-- MATERIAL SHOWN follows --
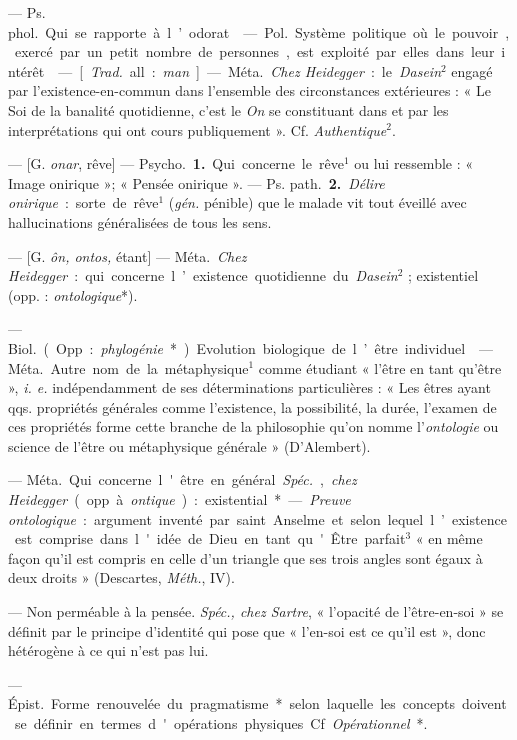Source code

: \begin{itemize}[leftmargin=1cm, label=, itemsep=1pt]
 — \si{Ps. phol.} Qui se rapporte à l’odorat.

 — \si{Pol.} Système politique où le pouvoir, exercé par un
petit nombre de personnes, est exploité par elles dans leur intérêt.

 — [{\it Trad.} all. : {\it man}] — \si{Méta.} {\it Chez Heidegger} :
le {\it Dasein}$^2$ engagé par l’existence-en-commun dans l’ensemble des
circonstances extérieures : « Le Soi de la banalité quotidienne, c’est le
{\it On} se constituant dans et par les interprétations qui ont cours
publiquement ». Cf. {\it Authentique}$^2$.

 — [G. {\it onar}, rêve] — \si{Psycho.} {\bf 1.} Qui concerne le
rêve$^1$ ou lui ressemble : « Image onirique »; « Pensée onirique ». —
\si{Ps. path.} {\bf 2.} {\it Délire onirique} : sorte de rêve$^1$ ({\it gén.}
pénible) que le malade vit tout éveillé avec hallucinations généralisées de
tous les sens.

 — [G. {\it ôn, ontos,} étant] — \si{Méta.} {\it Chez
Heidegger} : qui concerne l’existence quotidienne du {\it Dasein}$^2$ ;
existentiel (opp. : {\it ontologique}*).

 — \si{Biol.} (Opp. : {\it phylogénie}*). Evolution biologique
de l’être individuel.

 — \si{Méta.} Autre nom de la métaphysique$^1$ comme étudiant «
l'être en tant qu'être », {\it i. e.} indépendamment de ses déterminations
particulières : « Les êtres ayant qqs. propriétés générales comme l’existence,
la possibilité, la durée, l’examen de ces propriétés forme cette branche de
la philosophie qu’on nomme l’{\it ontologie} ou science de l'être ou
métaphysique générale » (D’Alembert).

 — \si{Méta.} Qui concerne l'être en général. {\it Spéc.},
{\it chez Heidegger} (opp. à {\it ontique}) : existential*. — {\it Preuve
ontologique} : argument inventé par saint Anselme et selon lequel l’existence
est comprise dans l'idée de Dieu en tant qu'Être parfait$^3$ « en même façon
qu'il est compris en celle d’un triangle que ses trois angles sont égaux à
deux droits » (Descartes, {\it Méth.}, IV).

 — Non perméable à la pensée. {\it Spéc., chez Sartre}, «
l’opacité de l’être-en-soi » se définit par le principe d'identité qui pose
que « l’en-soi est ce qu’il est », donc hétérogène à ce qui n’est pas lui.

 —  \si{Épist.} Forme renouvelée du
pragmatisme* selon laquelle les concepts doivent se définir en termes
d'opérations physiques. Cf. {\it Opérationnel}*.


\end{itemize}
-- MATERIAL SHOWN concluded --
> **TASK TO CARRY OUT**
What's needed is every record restated exactly, pictures excluded.

> **COMPLETED EXERCISE**
Source code

: \begin{itemize}[leftmargin=1cm, label=, itemsep=1pt]
 — \si{Ps. phol.} Qui se rapporte à l’odorat.

 — \si{Pol.} Système politique où le pouvoir, exercé par un
petit nombre de personnes, est exploité par elles dans leur intérêt.

 — [{\it Trad.} all. : {\it man}] — \si{Méta.} {\it Chez Heidegger} :
le {\it Dasein}$^2$ engagé par l’existence-en-commun dans l’ensemble des
circonstances extérieures : « Le Soi de la banalité quotidienne, c’est le
{\it On} se constituant dans et par les interprétations qui ont cours
publiquement ». Cf. {\it Authentique}$^2$.

 — [G. {\it onar}, rêve] — \si{Psycho.} {\bf 1.} Qui concerne le
rêve$^1$ ou lui ressemble : « Image onirique »; « Pensée onirique ». —
\si{Ps. path.} {\bf 2.} {\it Délire onirique} : sorte de rêve$^1$ ({\it gén.}
pénible) que le malade vit tout éveillé avec hallucinations généralisées de
tous les sens.

 — [G. {\it ôn, ontos,} étant] — \si{Méta.} {\it Chez
Heidegger} : qui concerne l’existence quotidienne du {\it Dasein}$^2$ ;
existentiel (opp. : {\it ontologique}*).

 — \si{Biol.} (Opp. : {\it phylogénie}*). Evolution biologique
de l’être individuel.

 — \si{Méta.} Autre nom de la métaphysique$^1$ comme étudiant «
l'être en tant qu'être », {\it i. e.} indépendamment de ses déterminations
particulières : « Les êtres ayant qqs. propriétés générales comme l’existence,
la possibilité, la durée, l’examen de ces propriétés forme cette branche de
la philosophie qu’on nomme l’{\it ontologie} ou science de l'être ou
métaphysique générale » (D’Alembert).

 — \si{Méta.} Qui concerne l'être en général. {\it Spéc.},
{\it chez Heidegger} (opp. à {\it ontique}) : existential*. — {\it Preuve
ontologique} : argument inventé par saint Anselme et selon lequel l’existence
est comprise dans l'idée de Dieu en tant qu'Être parfait$^3$ « en même façon
qu'il est compris en celle d’un triangle que ses trois angles sont égaux à
deux droits » (Descartes, {\it Méth.}, IV).

 — Non perméable à la pensée. {\it Spéc., chez Sartre}, «
l’opacité de l’être-en-soi » se définit par le principe d'identité qui pose
que « l’en-soi est ce qu’il est », donc hétérogène à ce qui n’est pas lui.

 —  \si{Épist.} Forme renouvelée du
pragmatisme* selon laquelle les concepts doivent se définir en termes
d'opérations physiques. Cf. {\it Opérationnel}*.


\end{itemize}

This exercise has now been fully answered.